Write Stories With Characters Doing Least

Writers love to show their characters performing amazing feats or great acts of will. The problem is that it usually isn't real. Nobody does the hard thing if they can get away with doing the easy thing. Characters, like people, will follow the path of least resistance. They will do the thing that has the lowest stakes and requires the least amount of effort. Until it doesn't work. Then they might do the harder things.

Dialogue

In dialogue scenes, too often writers fill the characters mouths with words that make it clear exactly what the character wants. There is a progression that usually happens when you try to get things but these writers rush past it into the hardest thing. If you want somebody to pass the salt you won't ask "Julian, please pass me the salt over there by the potatoes." You will get their attention and point to the salt. If you can't get attention without words you will call their name. If once you have their attention they aren't sure what you want, you will say the word salt. This continues if you don't get the salt, adding more effort little by little until you get what you want or don't and give up.

Actions

Most people do whatever they can to avoid difficult physical action. Your average person doesn't want to get into physical confrontations and will do anything they can think of to deter a fight. Your character may indeed have to fight someone, but not before he tries everything else first. He can walk away, he can mesmerize his opponent with a magic trick, or he can call security. Stories are told in scenes where we see the steps character had to take that finally led them to a difficult action, not just five iterations of that action.

Never Express True Feelings

When you want to get something strongly, you do what it takes to get it. This will usually preclude expressing your feelings about things. If indeed expressing your feelings is what you really want then that should be what the story is about, not something else with feelings thrown in for fun. People rarely are aware of precisely what they are feeling, much less in a position where they can express it succinctly to others without consequences. We keep feelings inside for the most part. Soon we come to discover that they don't usually help us get things we want. We discover that saying things out loud to people no longer makes them come true as they once may have when we had parents caring for us.

Lack Of Info

Just as you don't get the important details about a friend at the beginning of the relationship, neither should a reader be bombarded with detail after detail that isn't necessary. Stories are a metaphor for life, they will have the essence of reality without being reality. One way to evoke the feel of reality is withholding important information. This isn't something characters do per se, but that the narrator/writer does. The storyteller is also character and it makes no sense for him or her to divulge extra info that isn't necessary to reach the goal of a good story well-told. If you find yourself doing otherwise maybe you don't have the reader's interest at heart, in which case they may not continue reading.

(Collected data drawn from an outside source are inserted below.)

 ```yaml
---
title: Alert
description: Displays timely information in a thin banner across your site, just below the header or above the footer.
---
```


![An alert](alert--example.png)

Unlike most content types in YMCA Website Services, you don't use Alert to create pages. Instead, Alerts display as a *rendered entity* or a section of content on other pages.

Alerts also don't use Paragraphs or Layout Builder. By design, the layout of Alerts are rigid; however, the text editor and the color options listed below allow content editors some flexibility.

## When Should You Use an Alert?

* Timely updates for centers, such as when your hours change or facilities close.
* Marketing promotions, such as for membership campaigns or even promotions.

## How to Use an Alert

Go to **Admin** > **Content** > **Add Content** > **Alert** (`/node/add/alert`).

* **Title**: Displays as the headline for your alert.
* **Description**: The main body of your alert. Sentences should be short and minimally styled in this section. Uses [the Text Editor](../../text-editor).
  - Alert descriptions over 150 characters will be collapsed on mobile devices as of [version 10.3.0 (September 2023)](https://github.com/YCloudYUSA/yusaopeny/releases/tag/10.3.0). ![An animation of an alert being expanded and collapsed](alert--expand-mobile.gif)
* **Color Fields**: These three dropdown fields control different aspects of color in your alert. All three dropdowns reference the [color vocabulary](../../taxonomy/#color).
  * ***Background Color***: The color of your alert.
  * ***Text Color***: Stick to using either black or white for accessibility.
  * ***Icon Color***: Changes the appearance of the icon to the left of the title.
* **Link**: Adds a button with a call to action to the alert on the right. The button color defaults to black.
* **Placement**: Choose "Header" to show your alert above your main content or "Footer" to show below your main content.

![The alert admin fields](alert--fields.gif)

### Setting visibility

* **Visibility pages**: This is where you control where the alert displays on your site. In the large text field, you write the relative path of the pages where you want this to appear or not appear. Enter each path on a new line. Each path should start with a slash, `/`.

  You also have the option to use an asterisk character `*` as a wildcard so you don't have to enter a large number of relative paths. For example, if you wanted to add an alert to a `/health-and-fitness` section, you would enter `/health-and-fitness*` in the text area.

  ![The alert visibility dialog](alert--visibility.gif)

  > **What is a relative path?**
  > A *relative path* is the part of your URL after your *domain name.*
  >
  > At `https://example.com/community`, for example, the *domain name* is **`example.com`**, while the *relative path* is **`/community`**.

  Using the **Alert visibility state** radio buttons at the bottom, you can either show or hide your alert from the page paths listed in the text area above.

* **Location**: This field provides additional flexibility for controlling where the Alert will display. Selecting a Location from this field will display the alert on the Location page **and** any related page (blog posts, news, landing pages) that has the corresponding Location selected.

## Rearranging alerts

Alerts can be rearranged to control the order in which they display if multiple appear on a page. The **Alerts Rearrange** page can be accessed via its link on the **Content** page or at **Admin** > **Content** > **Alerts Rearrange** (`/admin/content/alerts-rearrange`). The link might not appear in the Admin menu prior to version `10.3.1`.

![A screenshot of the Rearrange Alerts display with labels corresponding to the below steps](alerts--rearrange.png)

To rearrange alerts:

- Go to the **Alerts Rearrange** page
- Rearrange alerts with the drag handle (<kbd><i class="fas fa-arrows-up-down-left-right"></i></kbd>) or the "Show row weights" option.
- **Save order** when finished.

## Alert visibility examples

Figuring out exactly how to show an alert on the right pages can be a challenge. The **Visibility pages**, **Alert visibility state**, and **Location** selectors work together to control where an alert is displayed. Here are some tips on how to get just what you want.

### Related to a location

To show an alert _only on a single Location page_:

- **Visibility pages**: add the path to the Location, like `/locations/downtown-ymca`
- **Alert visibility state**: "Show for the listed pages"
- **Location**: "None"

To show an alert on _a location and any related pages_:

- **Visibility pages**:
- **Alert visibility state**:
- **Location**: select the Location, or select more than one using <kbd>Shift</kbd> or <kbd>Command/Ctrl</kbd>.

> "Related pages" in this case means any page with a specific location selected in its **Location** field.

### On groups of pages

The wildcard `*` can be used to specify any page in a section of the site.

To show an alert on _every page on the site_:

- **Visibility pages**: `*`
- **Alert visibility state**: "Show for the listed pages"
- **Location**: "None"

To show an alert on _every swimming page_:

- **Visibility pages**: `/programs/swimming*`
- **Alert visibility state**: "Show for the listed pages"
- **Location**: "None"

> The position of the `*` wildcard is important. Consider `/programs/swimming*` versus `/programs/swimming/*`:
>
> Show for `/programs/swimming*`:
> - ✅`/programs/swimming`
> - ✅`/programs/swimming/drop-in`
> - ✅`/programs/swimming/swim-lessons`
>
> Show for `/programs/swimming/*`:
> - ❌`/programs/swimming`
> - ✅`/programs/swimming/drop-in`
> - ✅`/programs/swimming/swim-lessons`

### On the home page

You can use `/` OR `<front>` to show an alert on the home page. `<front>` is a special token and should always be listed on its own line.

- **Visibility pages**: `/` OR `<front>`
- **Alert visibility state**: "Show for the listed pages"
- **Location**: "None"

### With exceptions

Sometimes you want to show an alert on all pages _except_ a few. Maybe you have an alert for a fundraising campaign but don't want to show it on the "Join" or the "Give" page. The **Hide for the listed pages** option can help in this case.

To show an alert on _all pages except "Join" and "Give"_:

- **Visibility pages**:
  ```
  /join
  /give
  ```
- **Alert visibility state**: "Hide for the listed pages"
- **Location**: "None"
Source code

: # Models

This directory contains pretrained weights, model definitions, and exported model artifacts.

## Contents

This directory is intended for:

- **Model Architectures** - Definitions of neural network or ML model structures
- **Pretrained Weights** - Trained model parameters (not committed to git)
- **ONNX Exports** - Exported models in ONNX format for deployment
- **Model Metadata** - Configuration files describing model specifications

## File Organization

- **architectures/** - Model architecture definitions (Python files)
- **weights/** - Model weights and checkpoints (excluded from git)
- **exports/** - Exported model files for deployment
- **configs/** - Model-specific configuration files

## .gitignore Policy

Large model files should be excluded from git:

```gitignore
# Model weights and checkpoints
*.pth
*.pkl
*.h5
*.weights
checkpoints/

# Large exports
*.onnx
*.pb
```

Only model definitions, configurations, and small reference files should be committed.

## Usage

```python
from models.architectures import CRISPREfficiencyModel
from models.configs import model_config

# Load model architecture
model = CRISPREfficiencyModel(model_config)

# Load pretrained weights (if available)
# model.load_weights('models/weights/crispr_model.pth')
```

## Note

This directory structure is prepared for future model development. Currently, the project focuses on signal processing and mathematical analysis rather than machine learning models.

People don't want to just see the cool parts, they want to understand the importance of them. The line where she slaps and threatens the housekeeper with losing her job should be the height of the scene and we should understand why she had to do it. Unless you are writing melodrama you should be interested in real human motivation behind everything in your story. Don't have characters telling how they feel just because it's cool to hear, do it in service of what they want in the story.